From Babur To Fatah, Pakistan’s Push To Close The Missile Gap With India: A New Threat To India’s Battlefield Edge

A Chinese supplied ballistic missile of Pakistan Army
Pakistan has established the Army Rocket Force Command (ARFC) in August 2025 to consolidate and strengthen its conventional missile forces following the May 2025 conflict with India.
The ARFC separates conventional missile operations from the previously unified Nuclear Command Authority, allowing Pakistan to manage its conventional missiles independently, which enhances command and control, speeds response time, and offers coordinated, precise deployment in future conflicts.
This move addresses critical shortcomings revealed during Operation Sindoor when Pakistan's missile responses, especially the Fatah-series, were less effective against Indian precision strikes using BrahMos and SCALP missiles.
The ARFC is modelled on China's People’s Liberation Army Rocket Force (PLARF) and is designed to unify dispersed conventional missile units into a cohesive command structure.
It covers a wide spectrum of conventional missile systems, from short-range battlefield rockets like Fatah-1 and Fatah-2, to medium-range ballistic missiles such as Nasr and Ghaznavi, and longer-range systems including Shaheen MRBMs and Babur cruise missiles capable of striking deep targets.
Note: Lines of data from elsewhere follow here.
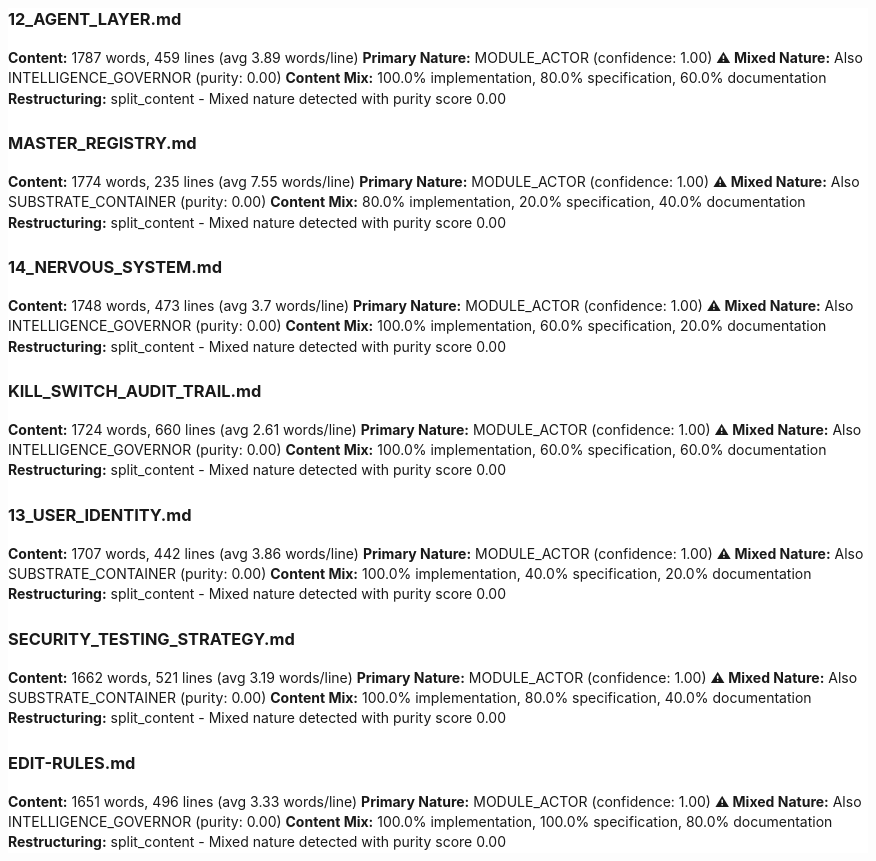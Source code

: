 ### 12_AGENT_LAYER.md
**Content:** 1787 words, 459 lines (avg 3.89 words/line)
**Primary Nature:** MODULE_ACTOR (confidence: 1.00)
**⚠️ Mixed Nature:** Also INTELLIGENCE_GOVERNOR (purity: 0.00)
**Content Mix:** 100.0% implementation, 80.0% specification, 60.0% documentation
**Restructuring:** split_content - Mixed nature detected with purity score 0.00

### MASTER_REGISTRY.md
**Content:** 1774 words, 235 lines (avg 7.55 words/line)
**Primary Nature:** MODULE_ACTOR (confidence: 1.00)
**⚠️ Mixed Nature:** Also SUBSTRATE_CONTAINER (purity: 0.00)
**Content Mix:** 80.0% implementation, 20.0% specification, 40.0% documentation
**Restructuring:** split_content - Mixed nature detected with purity score 0.00

### 14_NERVOUS_SYSTEM.md
**Content:** 1748 words, 473 lines (avg 3.7 words/line)
**Primary Nature:** MODULE_ACTOR (confidence: 1.00)
**⚠️ Mixed Nature:** Also INTELLIGENCE_GOVERNOR (purity: 0.00)
**Content Mix:** 100.0% implementation, 60.0% specification, 20.0% documentation
**Restructuring:** split_content - Mixed nature detected with purity score 0.00

### KILL_SWITCH_AUDIT_TRAIL.md
**Content:** 1724 words, 660 lines (avg 2.61 words/line)
**Primary Nature:** MODULE_ACTOR (confidence: 1.00)
**⚠️ Mixed Nature:** Also INTELLIGENCE_GOVERNOR (purity: 0.00)
**Content Mix:** 100.0% implementation, 60.0% specification, 60.0% documentation
**Restructuring:** split_content - Mixed nature detected with purity score 0.00

### 13_USER_IDENTITY.md
**Content:** 1707 words, 442 lines (avg 3.86 words/line)
**Primary Nature:** MODULE_ACTOR (confidence: 1.00)
**⚠️ Mixed Nature:** Also SUBSTRATE_CONTAINER (purity: 0.00)
**Content Mix:** 100.0% implementation, 40.0% specification, 20.0% documentation
**Restructuring:** split_content - Mixed nature detected with purity score 0.00

### SECURITY_TESTING_STRATEGY.md
**Content:** 1662 words, 521 lines (avg 3.19 words/line)
**Primary Nature:** MODULE_ACTOR (confidence: 1.00)
**⚠️ Mixed Nature:** Also SUBSTRATE_CONTAINER (purity: 0.00)
**Content Mix:** 100.0% implementation, 80.0% specification, 40.0% documentation
**Restructuring:** split_content - Mixed nature detected with purity score 0.00

### EDIT-RULES.md
**Content:** 1651 words, 496 lines (avg 3.33 words/line)
**Primary Nature:** MODULE_ACTOR (confidence: 1.00)
**⚠️ Mixed Nature:** Also INTELLIGENCE_GOVERNOR (purity: 0.00)
**Content Mix:** 100.0% implementation, 100.0% specification, 80.0% documentation
**Restructuring:** split_content - Mixed nature detected with purity score 0.00
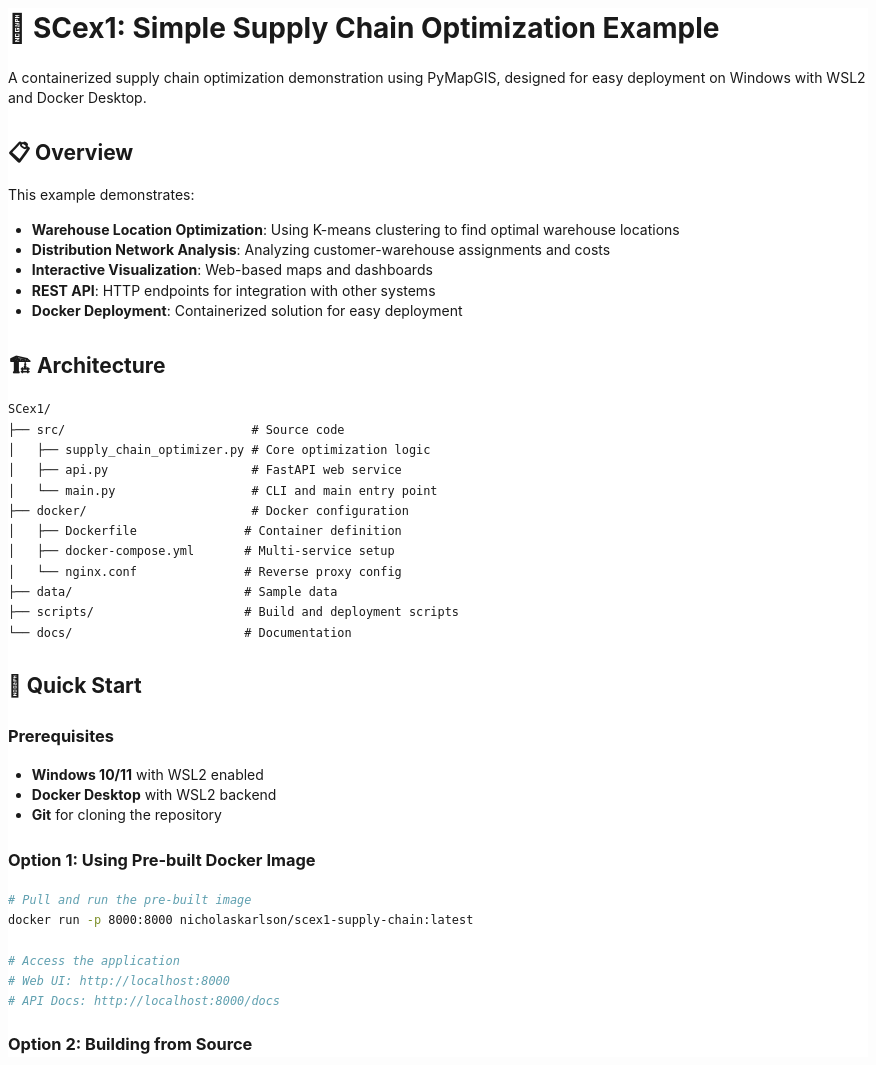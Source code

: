 # 🚚 SCex1: Simple Supply Chain Optimization Example

A containerized supply chain optimization demonstration using PyMapGIS, designed for easy deployment on Windows with WSL2 and Docker Desktop.

## 📋 Overview

This example demonstrates:
- **Warehouse Location Optimization**: Using K-means clustering to find optimal warehouse locations
- **Distribution Network Analysis**: Analyzing customer-warehouse assignments and costs
- **Interactive Visualization**: Web-based maps and dashboards
- **REST API**: HTTP endpoints for integration with other systems
- **Docker Deployment**: Containerized solution for easy deployment

## 🏗️ Architecture

```
SCex1/
├── src/                          # Source code
│   ├── supply_chain_optimizer.py # Core optimization logic
│   ├── api.py                    # FastAPI web service
│   └── main.py                   # CLI and main entry point
├── docker/                       # Docker configuration
│   ├── Dockerfile               # Container definition
│   ├── docker-compose.yml       # Multi-service setup
│   └── nginx.conf               # Reverse proxy config
├── data/                        # Sample data
├── scripts/                     # Build and deployment scripts
└── docs/                        # Documentation
```

## 🚀 Quick Start

### Prerequisites

- **Windows 10/11** with WSL2 enabled
- **Docker Desktop** with WSL2 backend
- **Git** for cloning the repository

### Option 1: Using Pre-built Docker Image

```bash
# Pull and run the pre-built image
docker run -p 8000:8000 nicholaskarlson/scex1-supply-chain:latest

# Access the application
# Web UI: http://localhost:8000
# API Docs: http://localhost:8000/docs
```

### Option 2: Building from Source
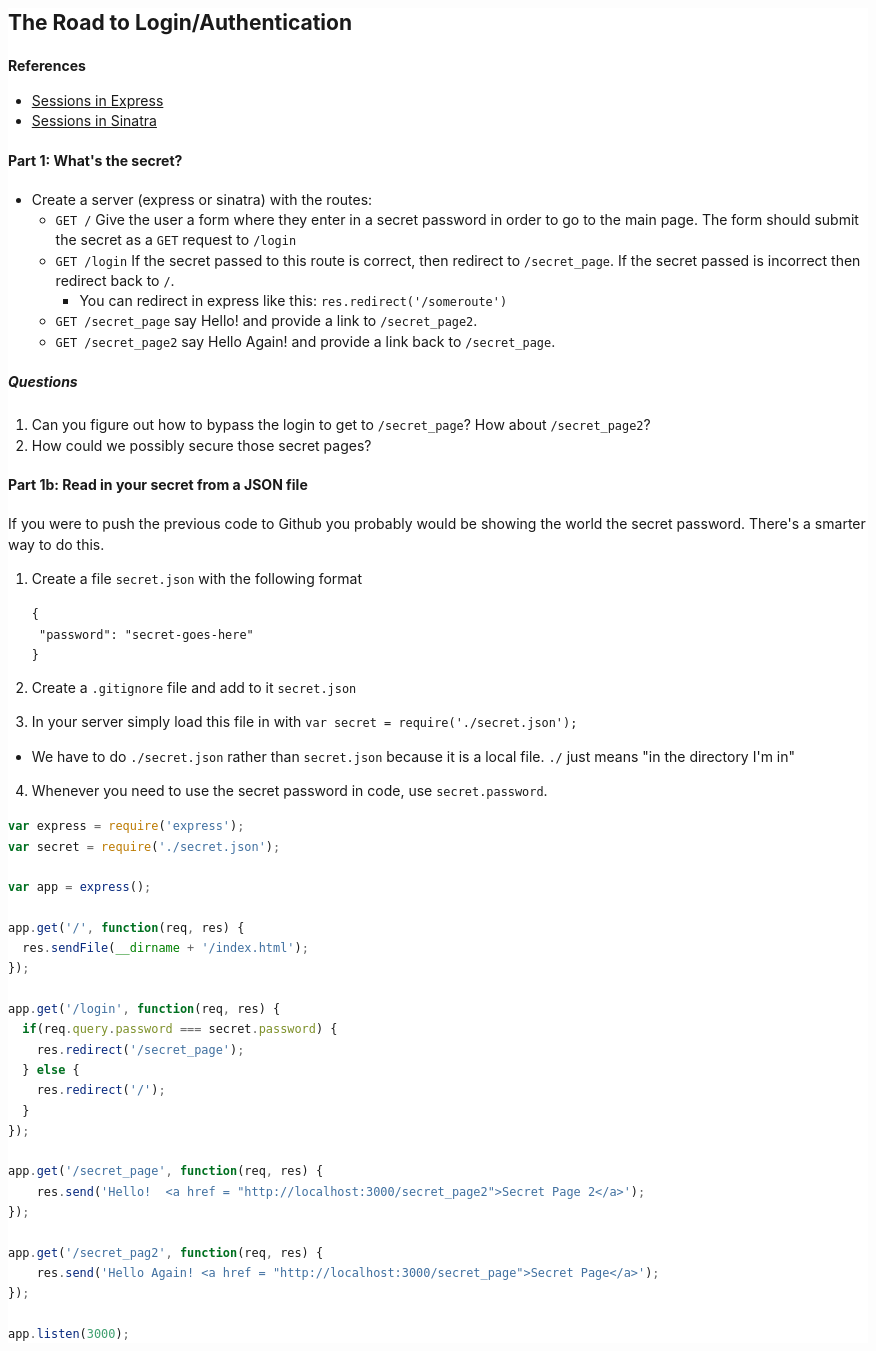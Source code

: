 ## The Road to Login/Authentication
**References**
* [Sessions in Express](https://github.com/expressjs/session)
* [Sessions in Sinatra](https://developer.github.com/guides/basics-of-authentication)

#### Part 1: What's the secret?

* Create a server (express or sinatra) with the routes:
  * `GET /` Give the user a form where they enter in a secret password in order to go to the main page. The form should submit the secret as a `GET` request to `/login`
  * `GET /login` If the secret passed to this route is correct, then redirect to `/secret_page`. If the secret passed is incorrect then redirect back to `/`.
    * You can redirect in express like this: `res.redirect('/someroute')`
  * `GET /secret_page` say Hello! and provide a link to `/secret_page2`.
  * `GET /secret_page2` say Hello Again! and provide a link back to `/secret_page`.

##### Questions
1. Can you figure out how to bypass the login to get to `/secret_page`? How about `/secret_page2`?
2. How could we possibly secure those secret pages?

#### Part 1b: Read in your secret from a JSON file
If you were to push the previous code to Github you probably would be showing the world the secret password. There's a smarter way to do this.

1. Create a file `secret.json` with the following format
    ```
    {
     "password": "secret-goes-here"
    }
    ```

2. Create a `.gitignore` file and add to it `secret.json`
3. In your server simply load this file in with `var secret = require('./secret.json');`
 * We have to do `./secret.json` rather than `secret.json` because it is a local file. `./` just means "in the directory I'm in"
4. Whenever you need to use the secret password in code, use `secret.password`.

```js
var express = require('express');
var secret = require('./secret.json');

var app = express();

app.get('/', function(req, res) {
  res.sendFile(__dirname + '/index.html');
});

app.get('/login', function(req, res) {
  if(req.query.password === secret.password) {
    res.redirect('/secret_page');
  } else {
    res.redirect('/');
  }
});

app.get('/secret_page', function(req, res) {
    res.send('Hello!  <a href = "http://localhost:3000/secret_page2">Secret Page 2</a>');
});

app.get('/secret_pag2', function(req, res) {
    res.send('Hello Again! <a href = "http://localhost:3000/secret_page">Secret Page</a>');
});

app.listen(3000);

```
Most of Pakistan’s missiles are either imported from or developed with assistance from China and North Korea.
This consolidation aims to ensure faster decision-making, coordinated launches, and integrated targeting, enabling Pakistan to deliver rapid, theatre-wide strikes with precision.
Strategically, the ARFC aims to reduce the risk of nuclear escalation in conventional warfare by providing Pakistan with credible conventional missile deterrence and retaliatory capabilities. It allows Pakistan to respond to Indian precision missile attacks swiftly, with limited reliance on its nuclear arsenal, thereby managing escalation more effectively.
Defence analysts suggest this could escalate the intensity and scale of conventional missile exchanges in South Asia, with both India and Pakistan prioritising deep-target strikes on military and industrial assets during conflict. The ARFC thus signals a significant change in Pakistan’s military posture, emphasizing rapid-response, conventional warfare precision strikes over nuclear brinkmanship.
Pakistan’s Prime Minister Shehbaz Sharif introduced the ARFC as a direct lesson from the May 2025 conflict where Pakistan’s conventional missile use was hindered by command fragmentation and dual-use restrictions under nuclear command.
The ARFC’s creation institutionalises new capabilities for managing rockets and missiles, including anticipated integration of hypersonic missile systems, and aligns Pakistan’s military structure with modern doctrines that stress conventional precision strike dominance without crossing nuclear thresholds.
This development coincides with regional military trends, including India’s proposal for an Integrated Rocket Force and China’s established PLARF, reflecting the growing prominence of missile forces in subcontinental and global conflict strategies.
It indicates Pakistan’s strategic intent to enhance its deterrence and warfare options using conventional missile technologies, balancing escalation control with increased operational readiness and strike capability.
Pakistan’s Army Rocket Force Command marks a fundamental shift in its military doctrine by bringing conventional missile forces under a dedicated command, improving operational efficiency, response speed, and precision strike potential against India.
This new structure aims to mitigate risks of nuclear war while enabling Pakistan to counter India’s advanced missile capabilities more effectively, altering the dynamics of future South Asian battlefield engagements.